私は末っ子で赤ちゃんのお世話なんてほとんどしたことが無かった。
そうだ、やばい、私、超やばい。お腹はもう、こんなにポンポコリンなのに。
小学校教諭になったばかりの時も、子どもの世界に大人として入っていくことの難しさにいっぱい悩んだけれど、今度は、我が子だ。私が育てなきゃいけないんだ、私がちゃんとしてなくちゃいけないんだ…
今思えば、周りの人にいくらでも助けてもらえたし、そもそもみんな初めてなんだし、ほんっっっとに、ど~~にでもなることだけれど、その時は「ワタシ、やばいかも…!」と思ってしまったのでした。
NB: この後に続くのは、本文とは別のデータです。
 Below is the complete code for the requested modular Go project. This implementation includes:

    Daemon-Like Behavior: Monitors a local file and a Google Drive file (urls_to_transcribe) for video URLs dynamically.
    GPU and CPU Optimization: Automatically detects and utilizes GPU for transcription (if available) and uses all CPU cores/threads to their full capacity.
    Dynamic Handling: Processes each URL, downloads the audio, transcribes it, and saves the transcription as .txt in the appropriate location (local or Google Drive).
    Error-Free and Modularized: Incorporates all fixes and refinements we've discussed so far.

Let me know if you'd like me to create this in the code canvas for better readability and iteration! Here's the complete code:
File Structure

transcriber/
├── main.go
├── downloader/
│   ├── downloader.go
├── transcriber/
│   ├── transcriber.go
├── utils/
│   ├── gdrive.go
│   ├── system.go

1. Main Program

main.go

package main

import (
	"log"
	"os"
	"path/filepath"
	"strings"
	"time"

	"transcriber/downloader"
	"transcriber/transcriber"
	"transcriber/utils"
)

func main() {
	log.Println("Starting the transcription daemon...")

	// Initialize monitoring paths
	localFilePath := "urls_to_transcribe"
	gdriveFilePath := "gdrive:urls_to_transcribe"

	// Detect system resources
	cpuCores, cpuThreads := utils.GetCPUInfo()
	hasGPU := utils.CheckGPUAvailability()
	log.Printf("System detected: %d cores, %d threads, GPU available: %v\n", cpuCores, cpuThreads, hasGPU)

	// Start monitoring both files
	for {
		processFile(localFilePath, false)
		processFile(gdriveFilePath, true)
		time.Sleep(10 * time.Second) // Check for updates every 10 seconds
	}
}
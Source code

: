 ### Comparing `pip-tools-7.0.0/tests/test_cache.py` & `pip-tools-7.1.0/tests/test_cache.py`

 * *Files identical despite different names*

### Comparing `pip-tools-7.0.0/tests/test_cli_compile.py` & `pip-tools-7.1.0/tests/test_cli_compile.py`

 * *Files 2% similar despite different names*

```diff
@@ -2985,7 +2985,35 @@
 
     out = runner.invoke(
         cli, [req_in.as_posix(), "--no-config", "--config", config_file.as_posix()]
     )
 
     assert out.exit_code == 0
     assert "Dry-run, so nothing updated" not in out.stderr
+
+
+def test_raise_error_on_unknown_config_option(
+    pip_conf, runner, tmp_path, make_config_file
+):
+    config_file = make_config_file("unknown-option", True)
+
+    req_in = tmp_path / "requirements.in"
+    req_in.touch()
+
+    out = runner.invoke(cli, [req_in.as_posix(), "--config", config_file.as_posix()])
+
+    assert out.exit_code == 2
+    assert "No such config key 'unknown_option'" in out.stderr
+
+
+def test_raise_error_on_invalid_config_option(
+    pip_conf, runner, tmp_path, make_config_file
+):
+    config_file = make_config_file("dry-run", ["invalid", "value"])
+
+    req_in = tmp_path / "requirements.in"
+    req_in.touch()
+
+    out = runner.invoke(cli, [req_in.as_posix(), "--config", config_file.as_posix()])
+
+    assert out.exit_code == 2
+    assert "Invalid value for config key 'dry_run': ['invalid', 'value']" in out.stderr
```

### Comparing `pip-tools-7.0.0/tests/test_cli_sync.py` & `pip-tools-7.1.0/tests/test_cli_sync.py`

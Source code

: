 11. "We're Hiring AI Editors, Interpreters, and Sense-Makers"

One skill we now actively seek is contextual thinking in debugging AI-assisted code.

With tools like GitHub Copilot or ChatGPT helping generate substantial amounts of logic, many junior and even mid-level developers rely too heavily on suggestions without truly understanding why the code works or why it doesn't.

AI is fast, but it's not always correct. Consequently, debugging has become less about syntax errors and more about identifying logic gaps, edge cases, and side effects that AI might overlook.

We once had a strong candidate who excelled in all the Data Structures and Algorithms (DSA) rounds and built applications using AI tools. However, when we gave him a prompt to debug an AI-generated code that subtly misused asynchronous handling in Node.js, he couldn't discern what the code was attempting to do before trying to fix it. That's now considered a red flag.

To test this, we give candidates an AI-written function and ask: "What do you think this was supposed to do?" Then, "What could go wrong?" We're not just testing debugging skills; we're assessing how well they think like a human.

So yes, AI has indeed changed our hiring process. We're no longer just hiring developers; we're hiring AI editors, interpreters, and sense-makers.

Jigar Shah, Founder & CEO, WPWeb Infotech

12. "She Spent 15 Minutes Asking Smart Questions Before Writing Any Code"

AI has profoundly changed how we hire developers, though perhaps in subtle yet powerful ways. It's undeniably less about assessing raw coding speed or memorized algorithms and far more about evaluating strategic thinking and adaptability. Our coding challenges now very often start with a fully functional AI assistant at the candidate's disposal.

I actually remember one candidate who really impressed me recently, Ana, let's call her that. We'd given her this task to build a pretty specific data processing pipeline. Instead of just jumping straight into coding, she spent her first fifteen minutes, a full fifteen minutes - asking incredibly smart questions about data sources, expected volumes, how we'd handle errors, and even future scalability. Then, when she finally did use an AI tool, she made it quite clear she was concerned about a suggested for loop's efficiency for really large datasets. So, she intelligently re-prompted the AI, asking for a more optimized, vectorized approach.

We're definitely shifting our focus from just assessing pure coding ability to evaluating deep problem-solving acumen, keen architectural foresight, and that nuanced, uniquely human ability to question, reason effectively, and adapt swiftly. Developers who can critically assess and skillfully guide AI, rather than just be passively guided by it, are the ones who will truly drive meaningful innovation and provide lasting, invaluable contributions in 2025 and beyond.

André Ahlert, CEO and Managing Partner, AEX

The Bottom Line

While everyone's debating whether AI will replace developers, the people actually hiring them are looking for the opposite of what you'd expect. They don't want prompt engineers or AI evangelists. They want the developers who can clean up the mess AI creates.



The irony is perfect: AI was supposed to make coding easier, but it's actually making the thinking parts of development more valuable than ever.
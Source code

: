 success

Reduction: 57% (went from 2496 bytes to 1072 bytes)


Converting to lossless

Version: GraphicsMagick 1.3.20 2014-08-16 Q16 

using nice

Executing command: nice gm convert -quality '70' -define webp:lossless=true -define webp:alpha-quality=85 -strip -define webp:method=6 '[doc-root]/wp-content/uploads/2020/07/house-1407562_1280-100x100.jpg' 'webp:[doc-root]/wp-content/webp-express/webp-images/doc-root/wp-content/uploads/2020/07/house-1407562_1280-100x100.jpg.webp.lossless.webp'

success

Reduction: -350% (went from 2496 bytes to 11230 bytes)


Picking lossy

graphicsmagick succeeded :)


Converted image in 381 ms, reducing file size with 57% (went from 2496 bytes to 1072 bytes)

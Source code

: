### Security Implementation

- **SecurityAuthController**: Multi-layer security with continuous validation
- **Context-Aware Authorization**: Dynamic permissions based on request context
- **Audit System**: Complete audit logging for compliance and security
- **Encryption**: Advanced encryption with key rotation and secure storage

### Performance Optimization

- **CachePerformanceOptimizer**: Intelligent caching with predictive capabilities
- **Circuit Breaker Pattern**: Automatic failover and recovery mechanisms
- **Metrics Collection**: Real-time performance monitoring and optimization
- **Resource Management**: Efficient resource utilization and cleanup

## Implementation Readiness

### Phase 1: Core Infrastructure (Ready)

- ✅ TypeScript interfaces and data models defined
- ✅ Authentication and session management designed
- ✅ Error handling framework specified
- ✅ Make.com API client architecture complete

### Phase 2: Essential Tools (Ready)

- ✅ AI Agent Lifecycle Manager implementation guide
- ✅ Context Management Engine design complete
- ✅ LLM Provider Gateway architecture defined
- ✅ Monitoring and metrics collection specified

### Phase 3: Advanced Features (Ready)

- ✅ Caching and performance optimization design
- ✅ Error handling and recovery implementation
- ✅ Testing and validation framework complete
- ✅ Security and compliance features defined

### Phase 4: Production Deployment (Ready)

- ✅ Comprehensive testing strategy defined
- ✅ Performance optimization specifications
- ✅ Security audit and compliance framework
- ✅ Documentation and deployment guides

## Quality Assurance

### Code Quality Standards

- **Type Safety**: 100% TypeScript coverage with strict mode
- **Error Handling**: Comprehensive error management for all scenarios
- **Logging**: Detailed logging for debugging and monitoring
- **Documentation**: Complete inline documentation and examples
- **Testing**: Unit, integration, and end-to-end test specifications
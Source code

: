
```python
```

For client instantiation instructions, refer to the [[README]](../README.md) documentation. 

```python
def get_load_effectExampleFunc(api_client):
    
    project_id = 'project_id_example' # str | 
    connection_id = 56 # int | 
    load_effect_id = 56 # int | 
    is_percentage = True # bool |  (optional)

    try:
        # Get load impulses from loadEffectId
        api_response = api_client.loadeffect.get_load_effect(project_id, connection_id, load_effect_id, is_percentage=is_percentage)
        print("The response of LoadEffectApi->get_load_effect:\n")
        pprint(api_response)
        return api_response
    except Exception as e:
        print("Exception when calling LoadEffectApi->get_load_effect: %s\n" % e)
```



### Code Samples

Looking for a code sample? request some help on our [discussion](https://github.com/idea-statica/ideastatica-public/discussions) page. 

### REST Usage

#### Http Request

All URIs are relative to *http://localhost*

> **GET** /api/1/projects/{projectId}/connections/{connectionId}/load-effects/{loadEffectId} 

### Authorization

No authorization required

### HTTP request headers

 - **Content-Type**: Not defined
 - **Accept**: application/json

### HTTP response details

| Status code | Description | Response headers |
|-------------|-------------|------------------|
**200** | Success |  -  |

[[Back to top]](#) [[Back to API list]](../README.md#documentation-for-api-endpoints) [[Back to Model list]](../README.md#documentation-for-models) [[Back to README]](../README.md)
その後息子は無事に生まれたのだけれど、直母でおっぱいを飲むことができず、どんどん体重が落ちていく…今の超ハイパーウルトラ元気ボーイの姿なんて想像できるわけもなく、ひたすら寝てるし、あんまり泣かないし、死んじゃうんじゃないか、って思ってひたすら搾乳して、ミルクを足して、夜中も私の方が先に起きちゃって寝てる息子におっぱいあげてみるけどやっぱり飲まなくて…
寝てばっかりであんまり泣かない赤ちゃんなんて、今思うと神様かなって思うんだけど、当時はそんな余裕は無かったのね…
退院することがすごく不安で、オトナなのにめっちゃ泣いたのを覚えています。
さて、そんな新米お母ちゃんだった私ですが、息子が少し大きくなってくると、友達が続々と顔を見に遊びに来てくれました。それこそ産休中、育休中の友達も多くて、私も身動き取りやすかったんだよなぁ!楽しかったなぁ。
私と夫は同じ大学で、共通の友人が多い。夫はあんな顔して幼児教育が専門だったので、共通の友人にも保育士になった子が何人もいた。
そんな保育士の友人たちが遊びに来てくれた時のこと。
当時2歳だった友達の息子くんも一緒に遊びに来てくれたんだけど、もちろんまだまだ小さいから、おもちゃで元気に遊んだり、悪気無く物を投げたりすることもある。
そんな時に、友達が声をかけていた言葉が、
「だいじ、だいじ。」
ダメ!でもなければ、乱暴にしないで!でもない。あのね、あなた、おもちゃを投げるのは良くないことなのよ、的な無駄に長い説得でもない。
これは大事なんだよ、大事にするものなんだよ。
柔らかく受け止めながら、諭し、正す、言葉。
うおぉぉ…“だいじ”って、いい言葉だなぁ。
と思ったのでした。
あと、「やさしく」も、いっぱい言ってて、イイ!って思った…!
教育の世界では、否定ではなく、肯定で指示を出す、というのはよく言われることだけれど、
例:走りません×→歩きます○
小さい子どもたちへの声がけにも生かしていきたい。
ダメ!じゃなくて、大事にしてね、やさしくしてね。
いや、ダメ、も、もちろん時と場合によって絶対使うけども。ガッツリ使うけども。笑
はい!前置き長―――――い!笑
そんなわけで、保育の世界ではよく使うのかもしれないキーワード!
「だいじ」!
育児に、使っていきたい。子どもたちに、伝えていきたい。
絵本のタイトルになっていたので、つい手に取ってしまいました。
絵本には、だいじなもの、がたくさん出て来る。
わたしの大事なもの。誰かの大事なもの。
くまちゃん、お花、お魚…そして、あなた。
あぁ、いい絵本だなぁ。
私も、あなたも、大事だよ。みんなを、尊重できる気持ち。
自信まるで無しの新米クソ母ちゃんだったけれど、今なら、赤ちゃんも幼児も超ウェルカム。どーんと構えて向き合える自分がいる。私も、まだまだ、日々、成長できるんだな。まだまだ、これからだけどもな。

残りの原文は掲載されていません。